The following (from Modular Forms by Diamond Ch.$1$) is mentioned without a proof:
If $N$ is the order of $K$ as a subgroup of $\mathbb{Z}/N\mathbb{Z}×\mathbb{Z}/N\mathbb{Z}$ then by the theory of finite Abelian groups $K \simeq \mathbb{Z}/n\mathbb{Z} × \mathbb{Z}/nn'\mathbb{Z}$ for some positive integers $n$ and $n'$.
I have no idea how to prove it. Please help!
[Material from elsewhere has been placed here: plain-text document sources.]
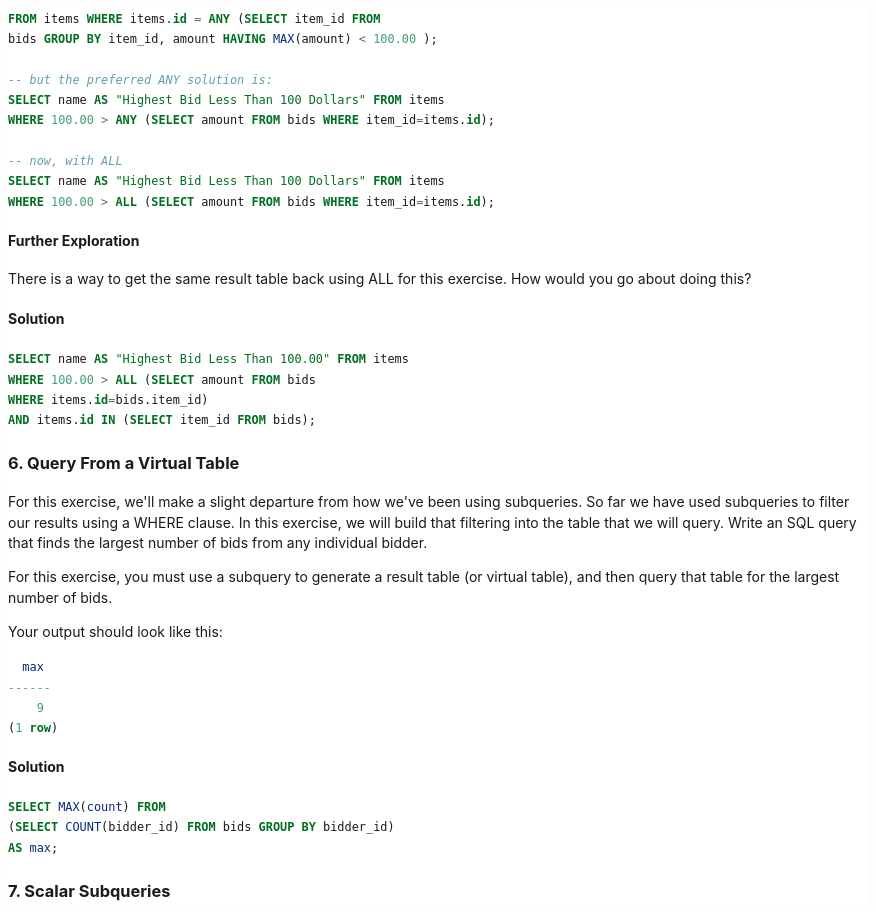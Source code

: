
 ```sql
FROM items WHERE items.id = ANY (SELECT item_id FROM 
bids GROUP BY item_id, amount HAVING MAX(amount) < 100.00 );

-- but the preferred ANY solution is:
SELECT name AS "Highest Bid Less Than 100 Dollars" FROM items
WHERE 100.00 > ANY (SELECT amount FROM bids WHERE item_id=items.id);

-- now, with ALL
SELECT name AS "Highest Bid Less Than 100 Dollars" FROM items
WHERE 100.00 > ALL (SELECT amount FROM bids WHERE item_id=items.id);
```
#### Further Exploration
There is a way to get the same result table back using ALL for this exercise. How would you go about doing this? 

#### Solution

```sql
SELECT name AS "Highest Bid Less Than 100.00" FROM items
WHERE 100.00 > ALL (SELECT amount FROM bids
WHERE items.id=bids.item_id)
AND items.id IN (SELECT item_id FROM bids);
```


### 6. Query From a Virtual Table

For this exercise, we'll make a slight departure from how we've been using subqueries. So far we have used subqueries to filter our results using a WHERE clause. In this exercise, we will build that filtering into the table that we will query. Write an SQL query that finds the largest number of bids from any individual bidder.

For this exercise, you must use a subquery to generate a result table (or virtual table), and then query that table for the largest number of bids.

Your output should look like this:

```sql
  max
------
    9
(1 row) 
```
#### Solution

```sql
SELECT MAX(count) FROM
(SELECT COUNT(bidder_id) FROM bids GROUP BY bidder_id)
AS max;
```


### 7. Scalar Subqueries
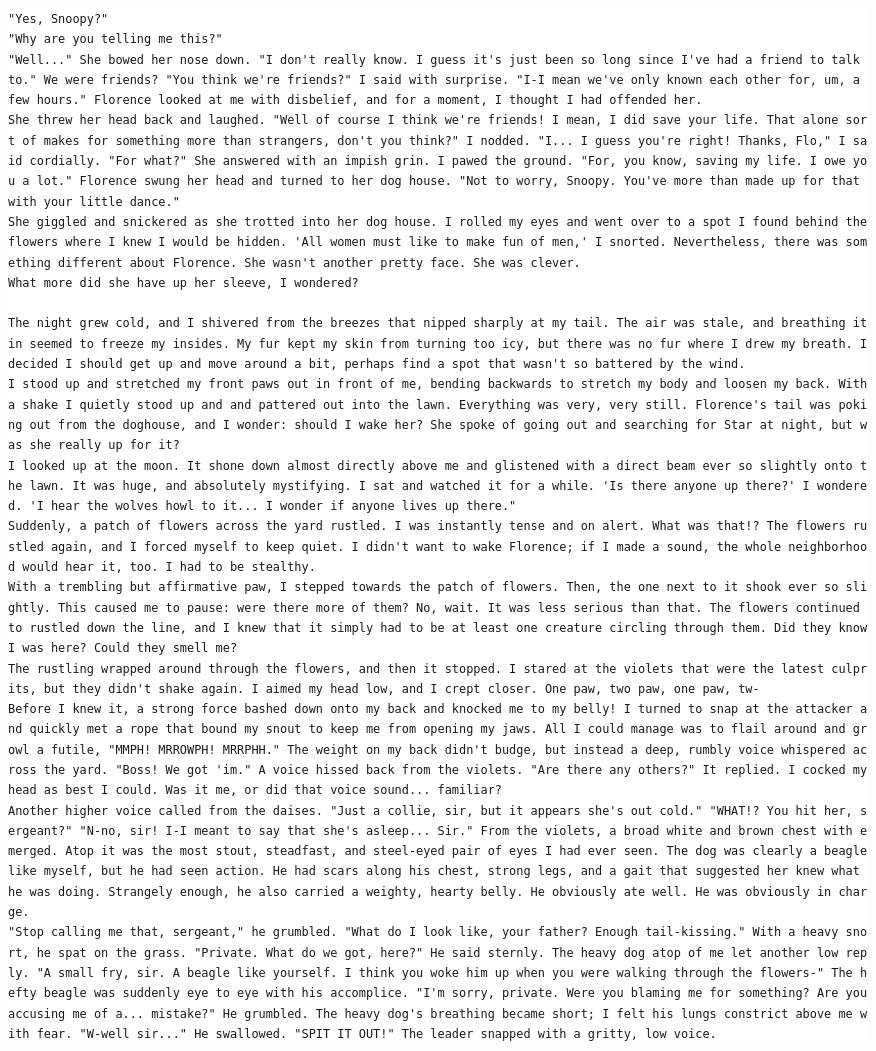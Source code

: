     "Yes, Snoopy?" 
    "Why are you telling me this?" 
    "Well..." She bowed her nose down. "I don't really know. I guess it's just been so long since I've had a friend to talk to." We were friends? "You think we're friends?" I said with surprise. "I-I mean we've only known each other for, um, a few hours." Florence looked at me with disbelief, and for a moment, I thought I had offended her. 
    She threw her head back and laughed. "Well of course I think we're friends! I mean, I did save your life. That alone sort of makes for something more than strangers, don't you think?" I nodded. "I... I guess you're right! Thanks, Flo," I said cordially. "For what?" She answered with an impish grin. I pawed the ground. "For, you know, saving my life. I owe you a lot." Florence swung her head and turned to her dog house. "Not to worry, Snoopy. You've more than made up for that with your little dance." 
    She giggled and snickered as she trotted into her dog house. I rolled my eyes and went over to a spot I found behind the flowers where I knew I would be hidden. 'All women must like to make fun of men,' I snorted. Nevertheless, there was something different about Florence. She wasn't another pretty face. She was clever.
    What more did she have up her sleeve, I wondered? 

    The night grew cold, and I shivered from the breezes that nipped sharply at my tail. The air was stale, and breathing it in seemed to freeze my insides. My fur kept my skin from turning too icy, but there was no fur where I drew my breath. I decided I should get up and move around a bit, perhaps find a spot that wasn't so battered by the wind. 
    I stood up and stretched my front paws out in front of me, bending backwards to stretch my body and loosen my back. With a shake I quietly stood up and and pattered out into the lawn. Everything was very, very still. Florence's tail was poking out from the doghouse, and I wonder: should I wake her? She spoke of going out and searching for Star at night, but was she really up for it?
    I looked up at the moon. It shone down almost directly above me and glistened with a direct beam ever so slightly onto the lawn. It was huge, and absolutely mystifying. I sat and watched it for a while. 'Is there anyone up there?' I wondered. 'I hear the wolves howl to it... I wonder if anyone lives up there." 
    Suddenly, a patch of flowers across the yard rustled. I was instantly tense and on alert. What was that!? The flowers rustled again, and I forced myself to keep quiet. I didn't want to wake Florence; if I made a sound, the whole neighborhood would hear it, too. I had to be stealthy. 
    With a trembling but affirmative paw, I stepped towards the patch of flowers. Then, the one next to it shook ever so slightly. This caused me to pause: were there more of them? No, wait. It was less serious than that. The flowers continued to rustled down the line, and I knew that it simply had to be at least one creature circling through them. Did they know I was here? Could they smell me?
    The rustling wrapped around through the flowers, and then it stopped. I stared at the violets that were the latest culprits, but they didn't shake again. I aimed my head low, and I crept closer. One paw, two paw, one paw, tw-
    Before I knew it, a strong force bashed down onto my back and knocked me to my belly! I turned to snap at the attacker and quickly met a rope that bound my snout to keep me from opening my jaws. All I could manage was to flail around and growl a futile, "MMPH! MRROWPH! MRRPHH." The weight on my back didn't budge, but instead a deep, rumbly voice whispered across the yard. "Boss! We got 'im." A voice hissed back from the violets. "Are there any others?" It replied. I cocked my head as best I could. Was it me, or did that voice sound... familiar?
    Another higher voice called from the daises. "Just a collie, sir, but it appears she's out cold." "WHAT!? You hit her, sergeant?" "N-no, sir! I-I meant to say that she's asleep... Sir." From the violets, a broad white and brown chest with emerged. Atop it was the most stout, steadfast, and steel-eyed pair of eyes I had ever seen. The dog was clearly a beagle like myself, but he had seen action. He had scars along his chest, strong legs, and a gait that suggested her knew what he was doing. Strangely enough, he also carried a weighty, hearty belly. He obviously ate well. He was obviously in charge. 
    "Stop calling me that, sergeant," he grumbled. "What do I look like, your father? Enough tail-kissing." With a heavy snort, he spat on the grass. "Private. What do we got, here?" He said sternly. The heavy dog atop of me let another low reply. "A small fry, sir. A beagle like yourself. I think you woke him up when you were walking through the flowers-" The hefty beagle was suddenly eye to eye with his accomplice. "I'm sorry, private. Were you blaming me for something? Are you accusing me of a... mistake?" He grumbled. The heavy dog's breathing became short; I felt his lungs constrict above me with fear. "W-well sir..." He swallowed. "SPIT IT OUT!" The leader snapped with a gritty, low voice.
If $K$ is cyclic then $K\cong\mathbb Z/N\mathbb Z$ which you can write as $\mathbb Z/1\mathbb Z\times\mathbb Z/N\mathbb Z$. Assume that $K$ is not cyclic. By the fundamental theorem of finite abelian groups, you can write $K$ in the normal form: $$K\cong\mathbb Z/n_1\mathbb Z\times\mathbb Z/n_2\mathbb Z\times\ldots\times \mathbb Z/n_k\mathbb Z,$$ where $1<n_1\mid n_2\mid\ldots\mid n_k$ and $k\geqslant 2$. Clearly $n_1\mid N$. The set: $$S= \{x\in K\mid\mbox{order of x divides }n_1\}$$ is a subgroup isomorphic to $\mathbb Z/n_1\mathbb Z\times \mathbb Z/n_1\mathbb Z\times\ldots\times \mathbb Z/n_1\mathbb Z$ ($k$-times), so $|S|=n_1^k$. On the other hand: $$T=\{x\in\mathbb Z/N\mathbb Z\times \mathbb Z/N\mathbb Z\mid \mbox{order of x divides }n_1\}$$ is a subgroup isomorphic to $\mathbb Z/n_1\mathbb Z\times \mathbb Z/n_1\mathbb Z$, so $|T|=n_1^2$. Since $S\subseteq T$ we conclude $k\leqslant 2$, and thus $k=2$.